A decisão reformou parcialmente sentença de primeiro grau para afastar indenização por danos morais e determinar a restituição simples — e não em dobro — dos valores pagos a maior, mas manteve a revisão do contrato de empréstimo celebrado com a Crefisa S.A., reconhecendo a abusividade da taxa de 22% ao mês (987,22% ao ano), mais de três vezes superior à média de mercado apurada pelo Banco Central (6,10% a.m.).
A relatora destacou que a liberdade de estipular juros não pode converter-se em salvo-conduto para práticas abusivas e que o poder de contratar deve observar os princípios da boa-fé objetiva e do equilíbrio contratual, especialmente nas relações de consumo. “A inexistência de limitação legal específica não concede às instituições financeiras liberdade absoluta para estipulação de encargos, sob pena de afronta ao equilíbrio contratual”, afirmou.

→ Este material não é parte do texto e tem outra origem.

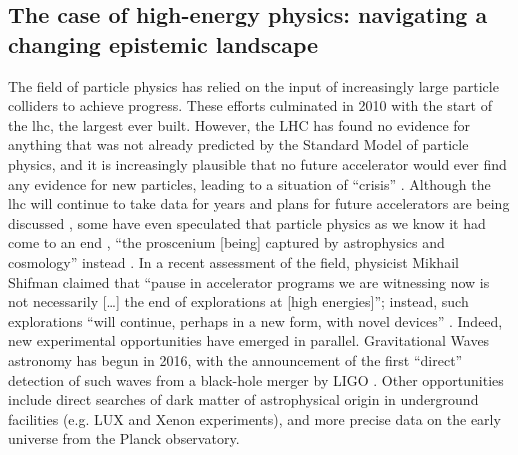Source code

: \documentclass{article}
\begin{document}
\subsection{\label{sec:hep}The case of high-energy physics: navigating a changing epistemic landscape}

The field of particle physics has relied on the input of increasingly large particle colliders to achieve progress. These efforts culminated in 2010 with the start of the \gls{lhc}, the largest ever built. However, the LHC has found no evidence for anything that was not already predicted by the Standard Model of particle physics, and it is increasingly plausible that no future accelerator would ever find any evidence for new particles, leading to a situation of ``crisis'' \citep{susy_crisis}. Although the \gls{lhc} will continue to take data for years and plans for future accelerators are being discussed \citep{Roser2023}, some have even speculated that particle physics as we know it had come to an end \citep{Harlander2023,Kosyakov2023}%
, ``the proscenium
[being] captured by astrophysics and cosmology'' instead \citep{Kosyakov2023}. In a recent assessment of the field, physicist Mikhail Shifman claimed that ``pause in accelerator programs we are witnessing now is not necessarily [\dots] the end of explorations at [high energies]''; instead, such explorations ``will continue, perhaps in a new form, with novel devices'' \citep{Shifman2020}. Indeed, new experimental opportunities have emerged in parallel. Gravitational Waves astronomy has begun in 2016, with the announcement of the first ``direct'' detection of such waves from a black-hole merger by LIGO \citep{Abbott2016}. Other opportunities include direct searches of dark matter of astrophysical origin in underground facilities (e.g. LUX and Xenon experiments), and more precise data on the early universe from the Planck observatory. %
\end{document}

Segundo o acórdão, a taxa cobrada pela instituição excede, de forma desproporcional, a média do mercado e configura onerosidade excessiva, o que legitima a intervenção judicial para restabelecer o equilíbrio econômico do contrato. A decisão cita os precedentes do STJ (REsp 1.061.530/RS e REsp 1.112.880/PR), que admitem a revisão de juros apenas quando comprovada a abusividade em relação às taxas médias divulgadas pelo Banco Central.
A relatora também aplicou o entendimento da Corte Especial do STJ (EAREsp 676.608/RS), que modulou os efeitos da restituição em dobro para cobranças indevidas efetuadas apenas após março de 2021. Como os pagamentos questionados foram feitos entre janeiro e dezembro de 2020, determinou-se a restituição simples dos valores.
Por outro lado, o Tribunal afastou a condenação por danos morais, entendendo que a cobrança de juros abusivos, por si só, não configura violação a direitos da personalidade, pois não houve demonstração de humilhação, ameaça à subsistência ou abalo psíquico relevante.
Com o resultado, o recurso da Crefisa foi parcialmente provido: o contrato foi revisto, mas sem condenação moral e com devolução simples. A decisão reafirma que a autonomia contratual é um direito relativo, e que a intervenção judicial — quando exercida de forma proporcional — serve à proteção do consumidor e à preservação da função social do contrato.